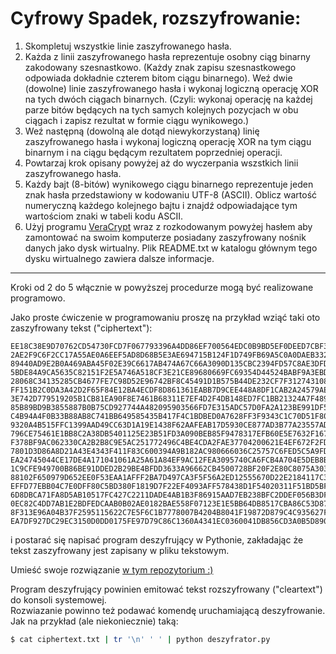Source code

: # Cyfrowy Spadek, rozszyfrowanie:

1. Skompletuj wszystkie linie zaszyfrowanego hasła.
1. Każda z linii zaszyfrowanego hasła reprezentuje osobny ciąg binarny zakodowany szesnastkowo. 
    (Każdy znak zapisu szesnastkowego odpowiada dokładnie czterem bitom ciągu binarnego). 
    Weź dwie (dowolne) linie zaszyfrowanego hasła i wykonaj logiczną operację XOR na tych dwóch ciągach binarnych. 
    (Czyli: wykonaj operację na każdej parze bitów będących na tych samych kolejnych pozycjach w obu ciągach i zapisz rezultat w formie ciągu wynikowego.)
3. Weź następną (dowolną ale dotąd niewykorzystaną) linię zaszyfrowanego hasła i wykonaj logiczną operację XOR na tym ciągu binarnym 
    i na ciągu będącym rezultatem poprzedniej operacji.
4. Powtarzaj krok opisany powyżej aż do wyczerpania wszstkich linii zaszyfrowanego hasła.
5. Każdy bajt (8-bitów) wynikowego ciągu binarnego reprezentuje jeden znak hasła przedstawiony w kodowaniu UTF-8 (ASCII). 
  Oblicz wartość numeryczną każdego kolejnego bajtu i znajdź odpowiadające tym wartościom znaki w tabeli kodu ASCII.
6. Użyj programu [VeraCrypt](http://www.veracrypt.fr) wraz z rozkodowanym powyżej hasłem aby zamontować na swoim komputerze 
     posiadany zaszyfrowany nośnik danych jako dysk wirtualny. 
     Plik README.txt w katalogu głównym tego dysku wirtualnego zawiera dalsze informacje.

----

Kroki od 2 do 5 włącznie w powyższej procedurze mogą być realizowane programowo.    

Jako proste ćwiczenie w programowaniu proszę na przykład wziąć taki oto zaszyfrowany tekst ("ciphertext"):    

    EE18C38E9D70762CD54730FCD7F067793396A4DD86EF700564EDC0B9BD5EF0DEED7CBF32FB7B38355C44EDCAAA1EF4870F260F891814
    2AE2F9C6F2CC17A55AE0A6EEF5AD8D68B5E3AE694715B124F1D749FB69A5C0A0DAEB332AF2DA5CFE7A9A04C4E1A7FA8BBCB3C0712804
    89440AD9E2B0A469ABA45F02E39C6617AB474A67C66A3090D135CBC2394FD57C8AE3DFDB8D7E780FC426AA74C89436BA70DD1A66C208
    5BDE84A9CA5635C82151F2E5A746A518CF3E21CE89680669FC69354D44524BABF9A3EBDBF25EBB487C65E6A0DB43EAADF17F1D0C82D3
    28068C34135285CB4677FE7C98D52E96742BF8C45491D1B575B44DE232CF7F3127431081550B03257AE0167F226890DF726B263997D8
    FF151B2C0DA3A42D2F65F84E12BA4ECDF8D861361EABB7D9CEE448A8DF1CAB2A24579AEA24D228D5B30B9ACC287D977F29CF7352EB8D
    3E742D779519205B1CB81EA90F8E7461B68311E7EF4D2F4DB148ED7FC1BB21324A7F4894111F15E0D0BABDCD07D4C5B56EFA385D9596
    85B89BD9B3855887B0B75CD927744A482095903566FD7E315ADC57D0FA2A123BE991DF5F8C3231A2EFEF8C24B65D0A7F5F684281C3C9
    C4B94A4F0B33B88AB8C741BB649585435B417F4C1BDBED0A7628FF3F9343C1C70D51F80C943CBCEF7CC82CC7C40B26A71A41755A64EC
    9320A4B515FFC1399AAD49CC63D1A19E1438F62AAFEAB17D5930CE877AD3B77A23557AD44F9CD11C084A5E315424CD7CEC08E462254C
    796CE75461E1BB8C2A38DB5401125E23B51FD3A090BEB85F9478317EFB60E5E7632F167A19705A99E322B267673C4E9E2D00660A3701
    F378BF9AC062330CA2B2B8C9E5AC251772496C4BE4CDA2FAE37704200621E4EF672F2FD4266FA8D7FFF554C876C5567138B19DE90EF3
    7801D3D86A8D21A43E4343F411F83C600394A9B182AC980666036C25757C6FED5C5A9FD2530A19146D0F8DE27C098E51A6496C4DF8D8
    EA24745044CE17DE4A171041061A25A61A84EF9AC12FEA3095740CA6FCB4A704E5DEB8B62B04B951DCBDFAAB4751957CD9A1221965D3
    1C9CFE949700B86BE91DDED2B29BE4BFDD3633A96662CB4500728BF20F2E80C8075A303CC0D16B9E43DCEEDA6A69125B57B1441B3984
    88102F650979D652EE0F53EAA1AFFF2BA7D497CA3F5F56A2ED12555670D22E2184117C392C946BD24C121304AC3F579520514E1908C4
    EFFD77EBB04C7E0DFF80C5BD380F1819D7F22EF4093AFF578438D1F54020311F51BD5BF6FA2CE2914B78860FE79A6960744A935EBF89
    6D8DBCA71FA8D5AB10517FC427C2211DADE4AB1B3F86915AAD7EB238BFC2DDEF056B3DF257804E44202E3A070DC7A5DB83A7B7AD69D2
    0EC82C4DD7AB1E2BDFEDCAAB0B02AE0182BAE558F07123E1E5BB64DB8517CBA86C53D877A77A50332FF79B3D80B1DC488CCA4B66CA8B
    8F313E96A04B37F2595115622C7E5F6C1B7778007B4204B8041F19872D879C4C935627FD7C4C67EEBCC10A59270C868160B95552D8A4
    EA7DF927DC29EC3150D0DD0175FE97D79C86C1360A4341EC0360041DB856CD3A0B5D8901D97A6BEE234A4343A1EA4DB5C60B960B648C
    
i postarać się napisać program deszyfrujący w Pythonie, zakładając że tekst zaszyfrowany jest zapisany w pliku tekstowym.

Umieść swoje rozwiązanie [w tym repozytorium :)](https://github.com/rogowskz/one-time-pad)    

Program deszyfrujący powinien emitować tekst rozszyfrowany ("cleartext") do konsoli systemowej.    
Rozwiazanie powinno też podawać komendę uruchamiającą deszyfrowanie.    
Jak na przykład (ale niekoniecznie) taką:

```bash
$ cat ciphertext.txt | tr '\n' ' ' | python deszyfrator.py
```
...
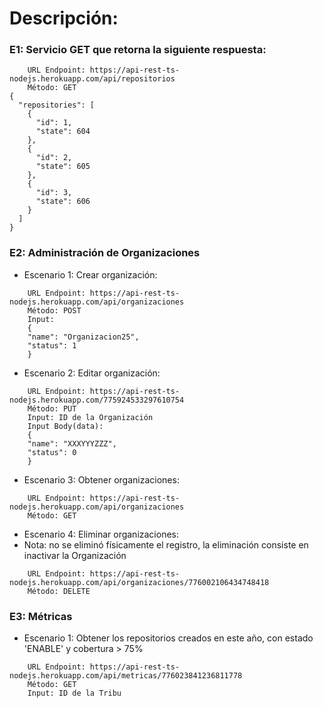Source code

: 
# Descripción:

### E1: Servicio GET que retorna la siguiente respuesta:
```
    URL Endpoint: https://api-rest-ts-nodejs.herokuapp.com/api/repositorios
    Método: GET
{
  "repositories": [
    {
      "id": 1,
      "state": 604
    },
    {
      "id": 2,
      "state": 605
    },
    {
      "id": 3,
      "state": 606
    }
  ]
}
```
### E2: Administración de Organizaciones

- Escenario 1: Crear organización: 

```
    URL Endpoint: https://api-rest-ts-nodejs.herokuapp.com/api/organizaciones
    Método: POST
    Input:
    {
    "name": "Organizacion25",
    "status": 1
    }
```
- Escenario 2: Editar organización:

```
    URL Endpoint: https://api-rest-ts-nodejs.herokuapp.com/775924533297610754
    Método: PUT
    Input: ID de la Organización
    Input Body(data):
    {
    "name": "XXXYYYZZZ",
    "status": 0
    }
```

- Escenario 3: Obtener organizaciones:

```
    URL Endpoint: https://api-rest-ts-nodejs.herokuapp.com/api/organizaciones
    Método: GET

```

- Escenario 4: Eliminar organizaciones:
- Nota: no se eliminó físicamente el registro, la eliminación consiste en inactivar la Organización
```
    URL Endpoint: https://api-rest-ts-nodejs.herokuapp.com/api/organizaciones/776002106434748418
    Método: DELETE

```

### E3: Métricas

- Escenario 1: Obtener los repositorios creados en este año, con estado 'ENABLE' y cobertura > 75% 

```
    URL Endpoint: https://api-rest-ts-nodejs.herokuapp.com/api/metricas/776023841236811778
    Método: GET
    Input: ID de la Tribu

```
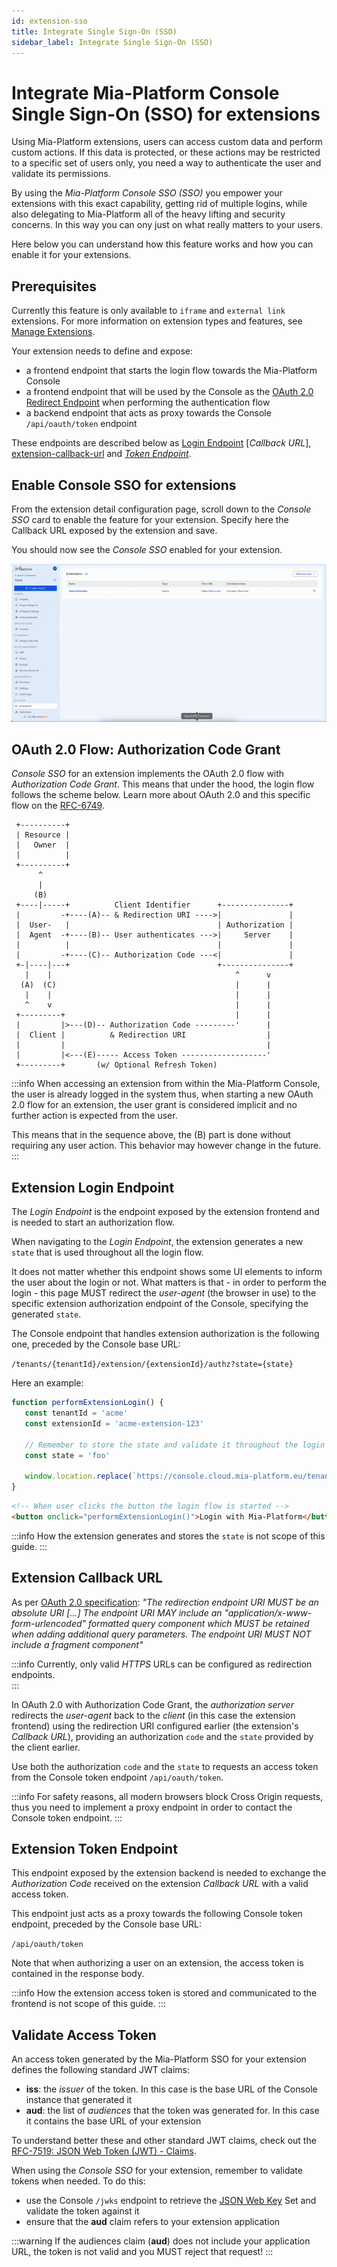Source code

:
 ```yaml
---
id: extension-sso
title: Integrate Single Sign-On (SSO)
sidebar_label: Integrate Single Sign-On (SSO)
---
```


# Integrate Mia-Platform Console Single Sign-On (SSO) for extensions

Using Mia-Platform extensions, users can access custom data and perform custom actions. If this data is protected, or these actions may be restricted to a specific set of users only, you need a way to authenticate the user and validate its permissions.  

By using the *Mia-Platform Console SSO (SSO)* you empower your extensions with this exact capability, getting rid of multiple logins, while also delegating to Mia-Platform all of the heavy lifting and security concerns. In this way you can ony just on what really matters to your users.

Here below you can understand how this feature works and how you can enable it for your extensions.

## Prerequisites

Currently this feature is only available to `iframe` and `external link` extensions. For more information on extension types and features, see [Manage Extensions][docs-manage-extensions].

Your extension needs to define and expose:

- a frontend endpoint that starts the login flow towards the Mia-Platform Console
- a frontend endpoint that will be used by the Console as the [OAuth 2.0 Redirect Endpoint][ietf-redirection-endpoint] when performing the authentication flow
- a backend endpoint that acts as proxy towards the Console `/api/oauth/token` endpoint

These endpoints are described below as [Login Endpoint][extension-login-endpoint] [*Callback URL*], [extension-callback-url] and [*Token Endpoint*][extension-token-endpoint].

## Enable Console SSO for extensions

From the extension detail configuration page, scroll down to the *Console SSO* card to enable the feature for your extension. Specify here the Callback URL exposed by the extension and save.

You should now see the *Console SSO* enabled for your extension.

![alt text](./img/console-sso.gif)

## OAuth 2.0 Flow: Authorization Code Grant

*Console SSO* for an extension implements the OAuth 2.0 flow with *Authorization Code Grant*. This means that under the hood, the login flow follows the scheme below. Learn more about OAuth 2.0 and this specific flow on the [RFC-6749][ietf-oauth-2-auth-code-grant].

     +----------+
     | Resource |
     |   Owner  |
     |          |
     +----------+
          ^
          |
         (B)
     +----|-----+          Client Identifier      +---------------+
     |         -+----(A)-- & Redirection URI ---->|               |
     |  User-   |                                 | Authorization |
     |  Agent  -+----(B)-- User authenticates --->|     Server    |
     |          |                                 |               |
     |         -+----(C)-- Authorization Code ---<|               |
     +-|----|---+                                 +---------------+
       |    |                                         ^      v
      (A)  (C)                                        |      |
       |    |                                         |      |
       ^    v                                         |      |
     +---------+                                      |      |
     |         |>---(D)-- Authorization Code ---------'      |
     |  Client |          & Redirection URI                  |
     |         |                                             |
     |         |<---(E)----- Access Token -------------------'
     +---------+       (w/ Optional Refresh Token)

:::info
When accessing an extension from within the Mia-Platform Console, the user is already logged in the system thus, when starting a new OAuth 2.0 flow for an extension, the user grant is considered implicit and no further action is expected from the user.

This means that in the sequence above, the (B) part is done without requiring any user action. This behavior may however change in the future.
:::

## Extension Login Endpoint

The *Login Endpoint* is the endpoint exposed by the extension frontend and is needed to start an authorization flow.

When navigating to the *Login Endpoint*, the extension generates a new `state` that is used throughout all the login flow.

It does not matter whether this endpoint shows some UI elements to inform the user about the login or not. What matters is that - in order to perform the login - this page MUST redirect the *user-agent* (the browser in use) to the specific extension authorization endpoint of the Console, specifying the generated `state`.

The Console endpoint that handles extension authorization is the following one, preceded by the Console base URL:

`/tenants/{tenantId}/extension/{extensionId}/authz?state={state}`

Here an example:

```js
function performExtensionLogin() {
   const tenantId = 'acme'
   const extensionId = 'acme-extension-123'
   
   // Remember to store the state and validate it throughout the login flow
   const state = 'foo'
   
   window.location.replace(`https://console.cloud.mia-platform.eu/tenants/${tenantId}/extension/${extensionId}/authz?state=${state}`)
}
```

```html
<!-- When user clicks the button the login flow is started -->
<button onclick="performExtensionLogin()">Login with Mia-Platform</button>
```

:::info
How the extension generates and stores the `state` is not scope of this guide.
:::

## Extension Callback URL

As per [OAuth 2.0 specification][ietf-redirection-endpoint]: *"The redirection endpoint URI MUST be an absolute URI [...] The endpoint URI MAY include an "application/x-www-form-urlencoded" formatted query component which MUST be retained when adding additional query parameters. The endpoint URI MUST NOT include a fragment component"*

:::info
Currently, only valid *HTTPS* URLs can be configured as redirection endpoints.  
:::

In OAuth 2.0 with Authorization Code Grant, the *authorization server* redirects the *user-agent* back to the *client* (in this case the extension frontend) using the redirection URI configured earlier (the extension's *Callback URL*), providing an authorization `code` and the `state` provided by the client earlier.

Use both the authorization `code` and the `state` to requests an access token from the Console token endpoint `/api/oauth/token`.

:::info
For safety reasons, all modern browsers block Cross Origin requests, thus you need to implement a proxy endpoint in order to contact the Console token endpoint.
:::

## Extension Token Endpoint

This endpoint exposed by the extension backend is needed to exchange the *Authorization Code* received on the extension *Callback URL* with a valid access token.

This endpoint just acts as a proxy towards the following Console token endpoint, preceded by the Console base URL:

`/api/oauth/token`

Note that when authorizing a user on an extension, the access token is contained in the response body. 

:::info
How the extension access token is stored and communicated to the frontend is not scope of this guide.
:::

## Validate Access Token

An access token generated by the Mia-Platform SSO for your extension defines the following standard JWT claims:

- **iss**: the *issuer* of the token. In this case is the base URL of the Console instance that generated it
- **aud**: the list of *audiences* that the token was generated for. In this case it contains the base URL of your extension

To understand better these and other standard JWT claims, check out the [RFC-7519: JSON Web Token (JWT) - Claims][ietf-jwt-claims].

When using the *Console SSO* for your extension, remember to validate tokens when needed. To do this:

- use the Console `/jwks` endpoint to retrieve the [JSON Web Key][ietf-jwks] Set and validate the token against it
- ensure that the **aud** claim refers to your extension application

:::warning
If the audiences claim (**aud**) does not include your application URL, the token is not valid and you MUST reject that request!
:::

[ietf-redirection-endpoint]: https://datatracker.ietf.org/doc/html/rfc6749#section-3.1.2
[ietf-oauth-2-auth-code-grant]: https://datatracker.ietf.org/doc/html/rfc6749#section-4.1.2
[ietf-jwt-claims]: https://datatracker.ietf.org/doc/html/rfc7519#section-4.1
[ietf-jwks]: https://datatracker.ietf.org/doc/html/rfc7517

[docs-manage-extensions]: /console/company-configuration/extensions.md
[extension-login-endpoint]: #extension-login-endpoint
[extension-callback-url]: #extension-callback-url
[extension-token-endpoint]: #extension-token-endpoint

#### [PROBLEM STATEMENT]
All that is wanted is an exact copy of the lines above from the one with "- **iss**: the" through the one with "- **aud**: the", with both ends included.

#### [FINISHED TASK]
- **iss**: the *issuer* of the token. In this case is the base URL of the Console instance that generated it
- **aud**: the list of *audiences* that the token was generated for. In this case it contains the base URL of your extension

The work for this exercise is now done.